- Librettist: Matt Copson
- Based on: Last Days by Gus Van Sant
- Premiere: 2022 Linbury Theatre, Royal Opera House

= Last Days (opera) =

2022 opera by Oliver Leith

Last Days is a 2022 English-language opera in one act, with music by Oliver Leith and libretto by Matt Copson. It was directed by Copson and Anna Morrisey. The title and concept for the opera were taken from the 2005 film of the same name by Gus Van Sant, which was a fictionalised account of the last days of Kurt Cobain.

==Background and synopsis==
Last Days is Leith's first opera, and librettist Copson had also never worked on an opera previously. The opera's libretto and plot are largely based on the 2005 film Last Days. Leith stated he was drawn to the film because of its sound design, in which mundane sounds are raised to the same volume as characters' dialogue. An example of this is the sound of cereal being poured into a bowl, which also featured in the opera. In the opera, the only explicit reference to Kurt Cobain is a guitar riff reminiscent of Nirvana.

The opera was "extravagantly costumed" by Balenciaga. Librettist Copson, who is more commonly a visual artist, had worked with the fashion house on a previous project. This was the first collaboration of the Royal Opera House with a fashion company since Jonathan Miller's Così fan tutte in collaboration with Giorgio Armani or the loan of jewels by Van Cleef & Arpels for Angela Gheorghiu's Tosca.

The opera tells the story of Blake, a musician who has just left rehab and is under pressure to return to touring. Blake's suicide is described as being the subject matter of the opera, despite occurring at the end. A shotgun is introduced on to the stage early in the opera, and remains until it is used by Blake to end his own life. The Guardian describes the rest of the cast as "hangers-on" causing "chaos" around Blake.

==Roles==
Agathe Rousselle, who portrayed the lead character in the premiere, had never attended an opera before being cast as Blake. Leith and Copson took her to a performance of Salome which she "hated", saying "it's not my thing".

==Performance history and reception==
The opera was first performed at the Linbury Theatre in 2022. It was a joint production between the Royal Opera House and the Guildhall School of Music and Drama.

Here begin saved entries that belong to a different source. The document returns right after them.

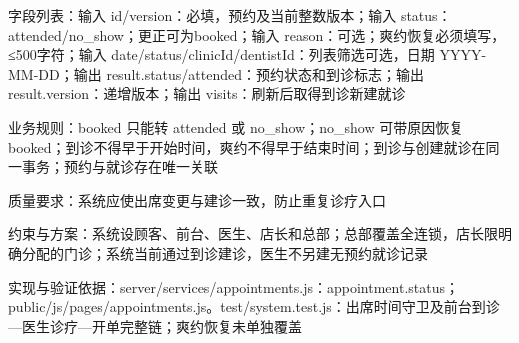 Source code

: \documentclass[UTF8,12pt,a4paper,fontset=none]{ctexart}
\begin{document}
字段列表：输入 id/\allowbreak{}version：必填，预约及当前整数版本；输入 status：attended/\allowbreak{}no\_\allowbreak{}show；更正可为booked；输入 reason：可选；爽约恢复必须填写，≤500字符；输入 date/\allowbreak{}status/\allowbreak{}clinicId/\allowbreak{}dentistId：列表筛选可选，日期 YYYY-MM-DD；输出 result.\allowbreak{}status/\allowbreak{}attended：预约状态和到诊标志；输出 result.\allowbreak{}version：递增版本；输出 visits：刷新后取得到诊新建就诊\par
业务规则：booked 只能转 attended 或 no\_\allowbreak{}show；no\_\allowbreak{}show 可带原因恢复 booked；到诊不得早于开始时间，爽约不得早于结束时间；到诊与创建就诊在同一事务；预约与就诊存在唯一关联\par
质量要求：系统应使出席变更与建诊一致，防止重复诊疗入口\par
约束与方案：系统设顾客、前台、医生、店长和总部；总部覆盖全连锁，店长限明确分配的门诊；系统当前通过到诊建诊，医生不另建无预约就诊记录\par
实现与验证依据：server/\allowbreak{}services/\allowbreak{}appointments.\allowbreak{}js：appointment.\allowbreak{}status；public/\allowbreak{}js/\allowbreak{}pages/\allowbreak{}appointments.\allowbreak{}js。test/\allowbreak{}system.\allowbreak{}test.\allowbreak{}js：出席时间守卫及前台到诊—医生诊疗—开单完整链；爽约恢复未单独覆盖\par
{}
\end{document}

The opera was met with universal acclaim. In a 5-star review for The Independent, Michael Church described the piece as "extraordinary" and a work "full of mysteries".
Richard Morrison for The Times called it “unhinged, unearthly and occasionally sublime.” whilst Nick Kimberley for The Evening Standard described the piece as "exemplary" saying "almost nothing happens but always with an almost hallucinatory intensity.”
In a 4-star review for The Guardian, Andrew Clements stated that there was limited characterisation in the "bleak" opera.
In a 4-star review for the Financial Times, Richard Fairman stated that the score has "no hint of Nirvana about it" and that the opera "worms its way into one's mind".

Last Days received its U.S premiere on 6 February 2024 in a one-night production at the Walt Disney Concert Hall in Los Angeles. Agathe Rouselle reprised her role as Blake.

==Kurt Cobain estate accusation==
After the premiere of the opera, Kurt Cobain's estate criticised the Royal Opera House, saying: "Sadly, it is an unauthorised attempt that seeks to profit and benefit from a brief meeting that took place thirty years ago". In response, the Royal Opera House said "The Royal Opera's production of Last Days is adapted from Gus Van Sant’s cult film of the same name, released in 2005. It is a fictionalised account, and was produced with the permissions of Gus Van Sant and HBO."